**GOAL OF THE EXERCISE**. Every record below should be printed exactly, except for the pictures.

..........

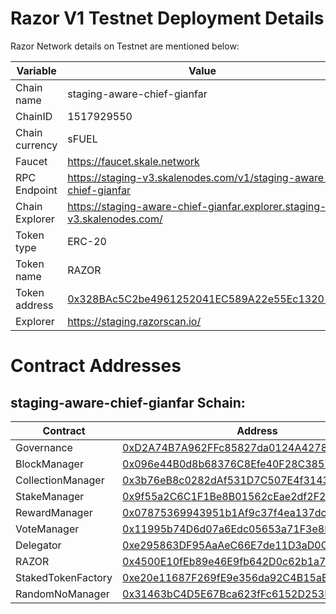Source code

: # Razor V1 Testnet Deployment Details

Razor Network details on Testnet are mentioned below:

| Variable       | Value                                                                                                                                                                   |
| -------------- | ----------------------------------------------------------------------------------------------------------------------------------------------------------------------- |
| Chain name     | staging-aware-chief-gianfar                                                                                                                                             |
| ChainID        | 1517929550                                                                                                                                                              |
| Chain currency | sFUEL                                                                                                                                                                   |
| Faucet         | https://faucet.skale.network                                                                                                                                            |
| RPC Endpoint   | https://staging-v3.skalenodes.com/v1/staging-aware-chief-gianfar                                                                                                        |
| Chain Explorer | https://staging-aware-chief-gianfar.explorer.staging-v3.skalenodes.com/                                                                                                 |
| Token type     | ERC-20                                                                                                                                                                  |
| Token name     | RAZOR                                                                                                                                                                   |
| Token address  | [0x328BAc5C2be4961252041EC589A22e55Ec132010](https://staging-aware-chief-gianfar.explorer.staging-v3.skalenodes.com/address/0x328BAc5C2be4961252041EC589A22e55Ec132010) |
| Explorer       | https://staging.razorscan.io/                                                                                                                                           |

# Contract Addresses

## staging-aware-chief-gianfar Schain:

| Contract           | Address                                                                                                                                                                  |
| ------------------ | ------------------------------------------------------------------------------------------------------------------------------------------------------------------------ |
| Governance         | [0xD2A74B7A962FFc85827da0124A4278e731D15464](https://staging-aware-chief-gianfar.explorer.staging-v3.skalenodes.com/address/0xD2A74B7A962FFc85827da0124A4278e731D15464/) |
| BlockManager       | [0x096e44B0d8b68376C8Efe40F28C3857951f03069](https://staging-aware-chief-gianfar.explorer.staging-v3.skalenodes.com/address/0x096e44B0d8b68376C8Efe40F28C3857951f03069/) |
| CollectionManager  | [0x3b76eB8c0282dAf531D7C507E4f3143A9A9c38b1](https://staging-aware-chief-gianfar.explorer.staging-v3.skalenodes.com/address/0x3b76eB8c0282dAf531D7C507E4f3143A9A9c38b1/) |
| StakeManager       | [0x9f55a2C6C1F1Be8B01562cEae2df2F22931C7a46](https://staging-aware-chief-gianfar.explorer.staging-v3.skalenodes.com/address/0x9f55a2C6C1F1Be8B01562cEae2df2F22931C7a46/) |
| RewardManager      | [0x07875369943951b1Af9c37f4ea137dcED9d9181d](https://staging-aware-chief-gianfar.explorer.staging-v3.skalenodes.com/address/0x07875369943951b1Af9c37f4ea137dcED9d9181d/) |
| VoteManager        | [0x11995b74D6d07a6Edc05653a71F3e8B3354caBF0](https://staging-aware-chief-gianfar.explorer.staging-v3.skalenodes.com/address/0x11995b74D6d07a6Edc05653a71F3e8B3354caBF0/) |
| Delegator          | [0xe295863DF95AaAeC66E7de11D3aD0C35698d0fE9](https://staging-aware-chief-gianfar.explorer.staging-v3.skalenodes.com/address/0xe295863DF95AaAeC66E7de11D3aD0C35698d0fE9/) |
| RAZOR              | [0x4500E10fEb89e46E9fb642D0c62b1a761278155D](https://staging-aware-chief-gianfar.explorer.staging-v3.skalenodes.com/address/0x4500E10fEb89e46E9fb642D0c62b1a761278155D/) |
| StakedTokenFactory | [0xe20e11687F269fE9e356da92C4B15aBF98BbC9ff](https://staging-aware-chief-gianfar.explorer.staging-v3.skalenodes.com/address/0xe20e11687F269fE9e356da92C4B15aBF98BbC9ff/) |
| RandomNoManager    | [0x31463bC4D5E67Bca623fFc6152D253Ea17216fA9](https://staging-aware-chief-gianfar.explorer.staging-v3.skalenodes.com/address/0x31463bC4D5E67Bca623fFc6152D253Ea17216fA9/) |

..........

**FINISHED EXERCISE**.
Source code

: # Razor V1 Testnet Deployment Details

Razor Network details on Testnet are mentioned below:

| Variable       | Value                                                                                                                                                                   |
| -------------- | ----------------------------------------------------------------------------------------------------------------------------------------------------------------------- |
| Chain name     | staging-aware-chief-gianfar                                                                                                                                             |
| ChainID        | 1517929550                                                                                                                                                              |
| Chain currency | sFUEL                                                                                                                                                                   |
| Faucet         | https://faucet.skale.network                                                                                                                                            |
| RPC Endpoint   | https://staging-v3.skalenodes.com/v1/staging-aware-chief-gianfar                                                                                                        |
| Chain Explorer | https://staging-aware-chief-gianfar.explorer.staging-v3.skalenodes.com/                                                                                                 |
| Token type     | ERC-20                                                                                                                                                                  |
| Token name     | RAZOR                                                                                                                                                                   |
| Token address  | [0x328BAc5C2be4961252041EC589A22e55Ec132010](https://staging-aware-chief-gianfar.explorer.staging-v3.skalenodes.com/address/0x328BAc5C2be4961252041EC589A22e55Ec132010) |
| Explorer       | https://staging.razorscan.io/                                                                                                                                           |

# Contract Addresses

## staging-aware-chief-gianfar Schain:

| Contract           | Address                                                                                                                                                                  |
| ------------------ | ------------------------------------------------------------------------------------------------------------------------------------------------------------------------ |
| Governance         | [0xD2A74B7A962FFc85827da0124A4278e731D15464](https://staging-aware-chief-gianfar.explorer.staging-v3.skalenodes.com/address/0xD2A74B7A962FFc85827da0124A4278e731D15464/) |
| BlockManager       | [0x096e44B0d8b68376C8Efe40F28C3857951f03069](https://staging-aware-chief-gianfar.explorer.staging-v3.skalenodes.com/address/0x096e44B0d8b68376C8Efe40F28C3857951f03069/) |
| CollectionManager  | [0x3b76eB8c0282dAf531D7C507E4f3143A9A9c38b1](https://staging-aware-chief-gianfar.explorer.staging-v3.skalenodes.com/address/0x3b76eB8c0282dAf531D7C507E4f3143A9A9c38b1/) |
| StakeManager       | [0x9f55a2C6C1F1Be8B01562cEae2df2F22931C7a46](https://staging-aware-chief-gianfar.explorer.staging-v3.skalenodes.com/address/0x9f55a2C6C1F1Be8B01562cEae2df2F22931C7a46/) |
| RewardManager      | [0x07875369943951b1Af9c37f4ea137dcED9d9181d](https://staging-aware-chief-gianfar.explorer.staging-v3.skalenodes.com/address/0x07875369943951b1Af9c37f4ea137dcED9d9181d/) |
| VoteManager        | [0x11995b74D6d07a6Edc05653a71F3e8B3354caBF0](https://staging-aware-chief-gianfar.explorer.staging-v3.skalenodes.com/address/0x11995b74D6d07a6Edc05653a71F3e8B3354caBF0/) |
| Delegator          | [0xe295863DF95AaAeC66E7de11D3aD0C35698d0fE9](https://staging-aware-chief-gianfar.explorer.staging-v3.skalenodes.com/address/0xe295863DF95AaAeC66E7de11D3aD0C35698d0fE9/) |
| RAZOR              | [0x4500E10fEb89e46E9fb642D0c62b1a761278155D](https://staging-aware-chief-gianfar.explorer.staging-v3.skalenodes.com/address/0x4500E10fEb89e46E9fb642D0c62b1a761278155D/) |
| StakedTokenFactory | [0xe20e11687F269fE9e356da92C4B15aBF98BbC9ff](https://staging-aware-chief-gianfar.explorer.staging-v3.skalenodes.com/address/0xe20e11687F269fE9e356da92C4B15aBF98BbC9ff/) |
| RandomNoManager    | [0x31463bC4D5E67Bca623fFc6152D253Ea17216fA9](https://staging-aware-chief-gianfar.explorer.staging-v3.skalenodes.com/address/0x31463bC4D5E67Bca623fFc6152D253Ea17216fA9/) |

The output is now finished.